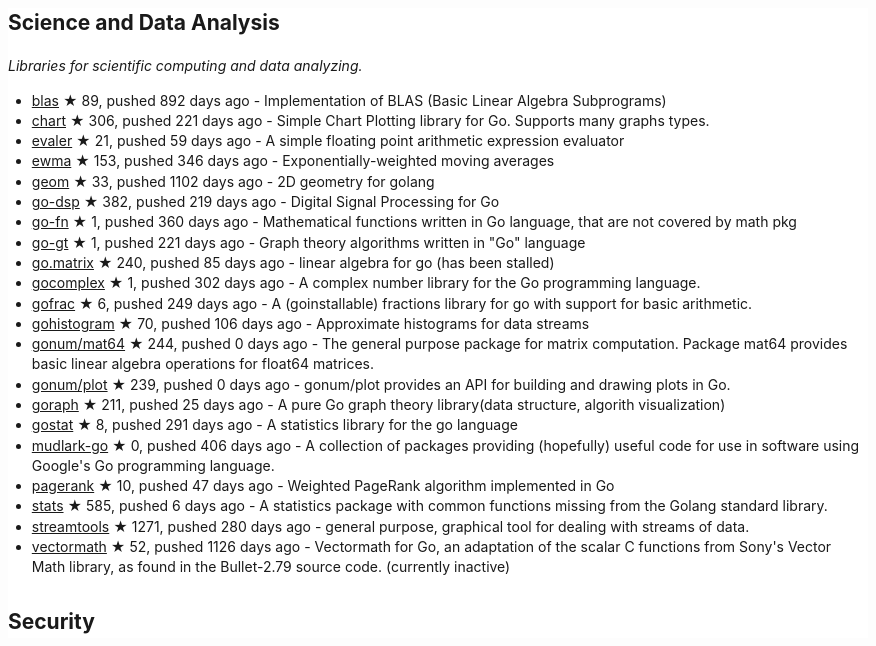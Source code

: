 Science and Data Analysis
-------------------------

*Libraries for scientific computing and data analyzing.*

-   [blas](https://github.com/ziutek/blas) <span> ★ 89, pushed 892 days ago </span> - Implementation of BLAS (Basic Linear Algebra Subprograms)
-   [chart](https://github.com/vdobler/chart) <span> ★ 306, pushed 221 days ago </span> - Simple Chart Plotting library for Go. Supports many graphs types.
-   [evaler](https://github.com/soniah/evaler) <span> ★ 21, pushed 59 days ago </span> - A simple floating point arithmetic expression evaluator
-   [ewma](https://github.com/VividCortex/ewma) <span> ★ 153, pushed 346 days ago </span> - Exponentially-weighted moving averages
-   [geom](https://github.com/skelterjohn/geom) <span> ★ 33, pushed 1102 days ago </span> - 2D geometry for golang
-   [go-dsp](https://github.com/mjibson/go-dsp) <span> ★ 382, pushed 219 days ago </span> - Digital Signal Processing for Go
-   [go-fn](https://github.com/ematvey/go-fn) <span> ★ 1, pushed 360 days ago </span> - Mathematical functions written in Go language, that are not covered by math pkg
-   [go-gt](https://github.com/ThePaw/go-gt) <span> ★ 1, pushed 221 days ago </span> - Graph theory algorithms written in "Go" language
-   [go.matrix](https://github.com/skelterjohn/go.matrix) <span> ★ 240, pushed 85 days ago </span> - linear algebra for go (has been stalled)
-   [gocomplex](https://github.com/varver/gocomplex) <span> ★ 1, pushed 302 days ago </span> - A complex number library for the Go programming language.
-   [gofrac](https://github.com/anschelsc/gofrac) <span> ★ 6, pushed 249 days ago </span> - A (goinstallable) fractions library for go with support for basic arithmetic.
-   [gohistogram](https://github.com/VividCortex/gohistogram) <span> ★ 70, pushed 106 days ago </span> - Approximate histograms for data streams
-   [gonum/mat64](https://github.com/gonum/matrix) <span> ★ 244, pushed 0 days ago </span> - The general purpose package for matrix computation. Package mat64 provides basic linear algebra operations for float64 matrices.
-   [gonum/plot](https://github.com/gonum/plot) <span> ★ 239, pushed 0 days ago </span> - gonum/plot provides an API for building and drawing plots in Go.
-   [goraph](https://github.com/gyuho/goraph) <span> ★ 211, pushed 25 days ago </span> - A pure Go graph theory library(data structure, algorith visualization)
-   [gostat](https://github.com/ematvey/gostat) <span> ★ 8, pushed 291 days ago </span> - A statistics library for the go language
-   [mudlark-go](https://github.com/pwil3058/mudlark-go-pkgs) <span> ★ 0, pushed 406 days ago </span> - A collection of packages providing (hopefully) useful code for use in software using Google's Go programming language.
-   [pagerank](https://github.com/alixaxel/pagerank) <span> ★ 10, pushed 47 days ago </span> - Weighted PageRank algorithm implemented in Go
-   [stats](https://github.com/montanaflynn/stats) <span> ★ 585, pushed 6 days ago </span> - A statistics package with common functions missing from the Golang standard library.
-   [streamtools](https://github.com/nytlabs/streamtools) <span> ★ 1271, pushed 280 days ago </span> - general purpose, graphical tool for dealing with streams of data.
-   [vectormath](https://github.com/spate/vectormath) <span> ★ 52, pushed 1126 days ago </span> - Vectormath for Go, an adaptation of the scalar C functions from Sony's Vector Math library, as found in the Bullet-2.79 source code. (currently inactive)

Security
--------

==============================

### Task prompt
Taking the entries above, write out exactly each line from the one holding "for basic arithmetic." to the one holding "the go language", both included, and stop there.

### Answer to the problem
-   [gofrac](https://github.com/anschelsc/gofrac) <span> ★ 6, pushed 249 days ago </span> - A (goinstallable) fractions library for go with support for basic arithmetic.
-   [gohistogram](https://github.com/VividCortex/gohistogram) <span> ★ 70, pushed 106 days ago </span> - Approximate histograms for data streams
-   [gonum/mat64](https://github.com/gonum/matrix) <span> ★ 244, pushed 0 days ago </span> - The general purpose package for matrix computation. Package mat64 provides basic linear algebra operations for float64 matrices.
-   [gonum/plot](https://github.com/gonum/plot) <span> ★ 239, pushed 0 days ago </span> - gonum/plot provides an API for building and drawing plots in Go.
-   [goraph](https://github.com/gyuho/goraph) <span> ★ 211, pushed 25 days ago </span> - A pure Go graph theory library(data structure, algorith visualization)
-   [gostat](https://github.com/ematvey/gostat) <span> ★ 8, pushed 291 days ago </span> - A statistics library for the go language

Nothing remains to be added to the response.